If I slow down, I might be forced to answer that question.

Better to watch the video.

Then Karim Akbar presses play, and the police officers lean back in their uncomfortable chairs and watch the recording, shot with an extremely wide angle. At the edge of the screen a man in a black hooded jacket leaves a bicycle beside the cashpoint and then walks away slowly, heading off towards Hospitalstorget.

Soundless black-and-white pictures.

Silent police officers.

The posters in the bank’s windows are clearly visible in the video. Kurtzon Funds.

Kurtzon.

Malin recognises the name, but can’t put it into any real context. Some sort of new investment company? But that isn’t interesting, watch the video instead.

A black rucksack is fastened to the bicycle’s parcel rack.

The bastard, Malin thinks. But who is he?
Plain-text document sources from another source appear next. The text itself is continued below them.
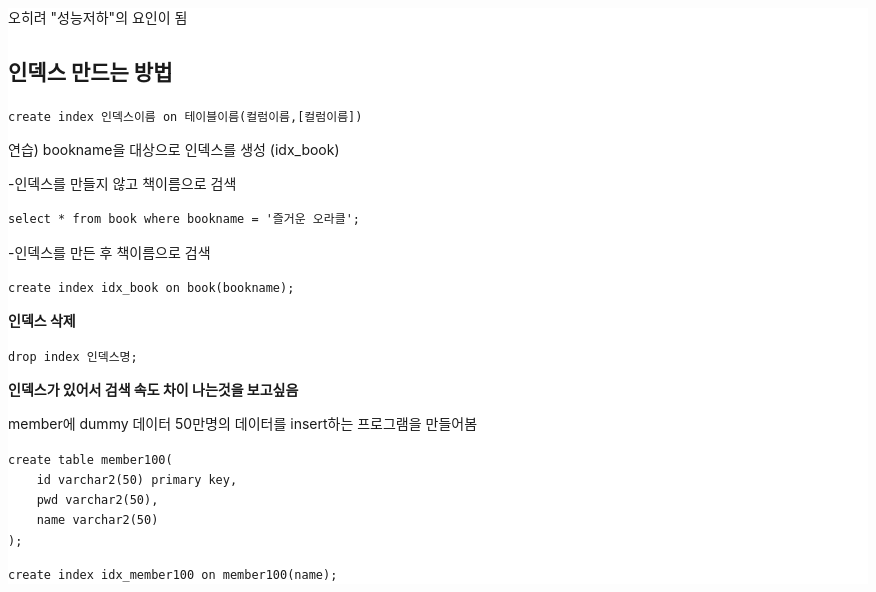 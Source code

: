 오히려 "성능저하"의 요인이 됨

## 인덱스 만드는 방법
`create index 인덱스이름 on 테이블이름(컬럼이름,[컬럼이름])`

연습) bookname을 대상으로 인덱스를 생성 (idx_book)

-인덱스를 만들지 않고 책이름으로 검색

`select * from book where bookname = '즐거운 오라클';`

-인덱스를 만든 후 책이름으로 검색

`create index idx_book on book(bookname);`

**인덱스 삭제**

`drop index 인덱스명;`

**인덱스가 있어서 검색 속도 차이 나는것을 보고싶음**

member에 dummy 데이터 50만명의 데이터를 insert하는 프로그램을 만들어봄
```
create table member100(
	id varchar2(50) primary key,
	pwd varchar2(50),
	name varchar2(50)
);
```
`create index idx_member100 on member100(name);`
The same person in the video on YouTube?

Then, as if in a circle in the middle of the screen, they see the two girls wearing pink jackets and jeans running towards the cashpoint, as a blurry man with bare arms leaves the bank.

Impossible to see who the man is.

An ordinary customer.

But doesn’t she recognise him?

No. I’m just imagining things, and none of the others reacts.

But dear God. I recognise the girls.

They walk close to the cashpoint, then disappear again.

Then, maybe five minutes later and after two more customers, they’re back again, the children, and you can just make out their mother behind them.

Their hair dark grey on the black-and-white video, and, in spite of the poor quality of the recording, it’s possible to see that their eyes are shining, that they’re enjoying their morning in the square, conquering the world with each moment.